According to the CoreLogic Home Value Index, Australian housing values have held strong throughout April, despite a sharp drop in market activity, severely weak consumer sentiment, and ongoing restrictions placed on the residential sales market amid the COVID-19 pandemic.
From 25 March, the government placed strict bans on open homes and on-site public auctions in order to slow the spread of the virus, forcing real estate agents to conduct private inspections exclusively and migrate all home auctions to online portals.
These challenges have seen auction volumes fall, withdrawal rates skyrocket and clearance rates take a hit.
Despite a challenging marketplace, most regions across Australia experienced minor growth in housing values in the month of April, increasing national property values by 0.3 per cent compared with March.
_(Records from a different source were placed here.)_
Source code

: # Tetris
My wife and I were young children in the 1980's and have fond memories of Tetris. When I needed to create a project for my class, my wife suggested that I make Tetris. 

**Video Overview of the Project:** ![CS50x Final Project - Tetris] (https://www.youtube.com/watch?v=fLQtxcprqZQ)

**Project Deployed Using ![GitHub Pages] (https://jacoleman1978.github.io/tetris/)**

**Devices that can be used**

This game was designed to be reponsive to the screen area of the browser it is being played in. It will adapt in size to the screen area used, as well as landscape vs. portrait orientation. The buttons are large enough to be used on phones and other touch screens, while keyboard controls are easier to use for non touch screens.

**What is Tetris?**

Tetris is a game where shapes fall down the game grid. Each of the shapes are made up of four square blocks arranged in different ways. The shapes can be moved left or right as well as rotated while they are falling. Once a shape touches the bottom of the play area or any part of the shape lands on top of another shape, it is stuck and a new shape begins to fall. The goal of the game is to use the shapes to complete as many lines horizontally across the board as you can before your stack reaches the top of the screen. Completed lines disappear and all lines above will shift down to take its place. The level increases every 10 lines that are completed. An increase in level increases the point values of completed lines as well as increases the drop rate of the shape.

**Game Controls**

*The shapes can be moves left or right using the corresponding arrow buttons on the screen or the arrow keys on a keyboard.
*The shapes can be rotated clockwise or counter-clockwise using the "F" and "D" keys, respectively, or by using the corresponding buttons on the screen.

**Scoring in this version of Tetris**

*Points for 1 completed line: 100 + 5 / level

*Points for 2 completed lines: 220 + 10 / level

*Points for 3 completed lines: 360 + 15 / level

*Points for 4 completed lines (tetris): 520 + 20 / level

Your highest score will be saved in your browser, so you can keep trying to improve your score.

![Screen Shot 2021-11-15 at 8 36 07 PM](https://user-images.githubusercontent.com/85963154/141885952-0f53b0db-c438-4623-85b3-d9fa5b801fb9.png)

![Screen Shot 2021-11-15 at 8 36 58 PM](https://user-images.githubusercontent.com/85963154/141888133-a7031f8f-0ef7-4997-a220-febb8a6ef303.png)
However, this figure is the smallest figure for month-on-month growth recorded since June 2019, when the index fell 0.2 per cent.
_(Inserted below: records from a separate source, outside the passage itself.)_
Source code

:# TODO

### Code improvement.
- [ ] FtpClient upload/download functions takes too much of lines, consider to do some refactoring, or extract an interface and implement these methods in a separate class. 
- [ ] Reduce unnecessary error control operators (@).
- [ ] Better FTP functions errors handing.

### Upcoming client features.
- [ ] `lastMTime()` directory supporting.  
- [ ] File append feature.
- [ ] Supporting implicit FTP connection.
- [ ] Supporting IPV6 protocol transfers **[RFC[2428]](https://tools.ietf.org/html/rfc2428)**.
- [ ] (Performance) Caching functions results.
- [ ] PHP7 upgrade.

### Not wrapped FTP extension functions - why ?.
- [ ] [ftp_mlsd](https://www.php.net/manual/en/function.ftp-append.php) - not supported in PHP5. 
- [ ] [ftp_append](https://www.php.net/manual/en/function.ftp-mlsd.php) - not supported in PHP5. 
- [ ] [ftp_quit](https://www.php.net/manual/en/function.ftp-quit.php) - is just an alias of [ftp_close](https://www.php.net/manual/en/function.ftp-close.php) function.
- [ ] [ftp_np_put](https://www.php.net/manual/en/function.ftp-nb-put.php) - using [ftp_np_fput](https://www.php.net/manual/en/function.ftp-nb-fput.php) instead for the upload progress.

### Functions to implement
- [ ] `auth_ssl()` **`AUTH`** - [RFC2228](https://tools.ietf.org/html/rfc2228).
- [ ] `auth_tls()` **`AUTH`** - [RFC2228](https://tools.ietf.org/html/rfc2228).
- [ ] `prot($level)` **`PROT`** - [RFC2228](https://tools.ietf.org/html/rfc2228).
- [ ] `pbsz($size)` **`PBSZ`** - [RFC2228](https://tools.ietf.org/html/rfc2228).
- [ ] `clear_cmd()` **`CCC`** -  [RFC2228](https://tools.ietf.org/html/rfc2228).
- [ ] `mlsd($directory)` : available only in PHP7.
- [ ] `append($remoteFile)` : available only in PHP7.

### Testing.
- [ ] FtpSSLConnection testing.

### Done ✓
Additionally, the rate of growth previously seen in the market has slowed considerably, with April experiencing growth at over half the rate seen in March, up 0.7 per cent from February.
CoreLogic head of research Tim Lawless said, “Although housing values were generally slightly positive over the month, the trend has clearly weakened since mid-to-late March, when social distancing policies were implemented and consumer sentiment started to plummet.”
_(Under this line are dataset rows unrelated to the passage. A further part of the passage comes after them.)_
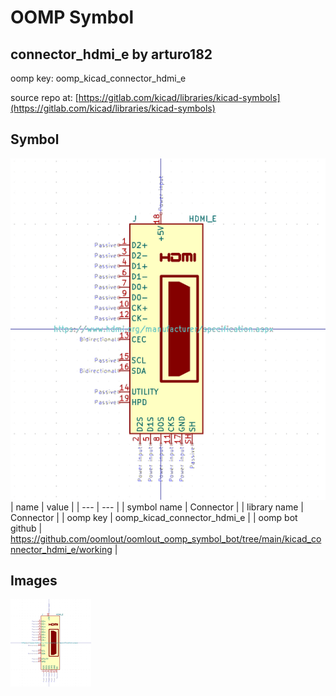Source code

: # OOMP Symbol  
## connector_hdmi_e  by arturo182  
  
oomp key: oomp_kicad_connector_hdmi_e  
  
source repo at: [https://gitlab.com/kicad/libraries/kicad-symbols](https://gitlab.com/kicad/libraries/kicad-symbols)  
## Symbol  
  
[![working.png](working_600.png)](working.png)  
| name | value | 
| --- | --- | 
| symbol name | Connector | 
| library name | Connector | 
| oomp key | oomp_kicad_connector_hdmi_e | 
| oomp bot github | https://github.com/oomlout/oomlout_oomp_symbol_bot/tree/main/kicad_connector_hdmi_e/working | 
## Images  
  
[![working.png](working_140.png)](working.png)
The regional markets recorded stronger growth than the combined capital cities in April, with combined regional Australian markets growing 0.5 per cent over the month, compared with just 0.2 per cent growth for the capitals.
Melbourne values fell by 0.3 per cent over April, the sharpest decline seen across the country, while Sydney prices nudged upwards 0.4 per cent. Previously, both cities averaged a monthly growth rate of around 1.7 per cent in March.
According to Mr Lawless, Australia’s largest cities have a higher level of downside risk.
“Sydney and Melbourne arguably show a higher risk profile relative to other markets due to their large exposure to overseas migration as a source of housing demand, along with greater exposure to the downturn in foreign students, stretched housing affordability and already low rental yields that are likely to reduce further on the back of rising vacancy rates and lower rents,” he said.
Darwin experienced the strongest growth in April, with a 1.7 per cent jump in values, while Hobart was the only other capital city, along with Melbourne, to see negative growth, down 0.1 per cent month-on-month.
Explaining the drop in Hobart values, Mr Lawless said: “Hobart has the most exposure of any capital city, at least proportionally, to the industry sectors most heavily impacted by COVID-19 in terms of employment, with 12.7 per cent of the workforce employed within accommodation and food services, and arts and recreation services sectors.”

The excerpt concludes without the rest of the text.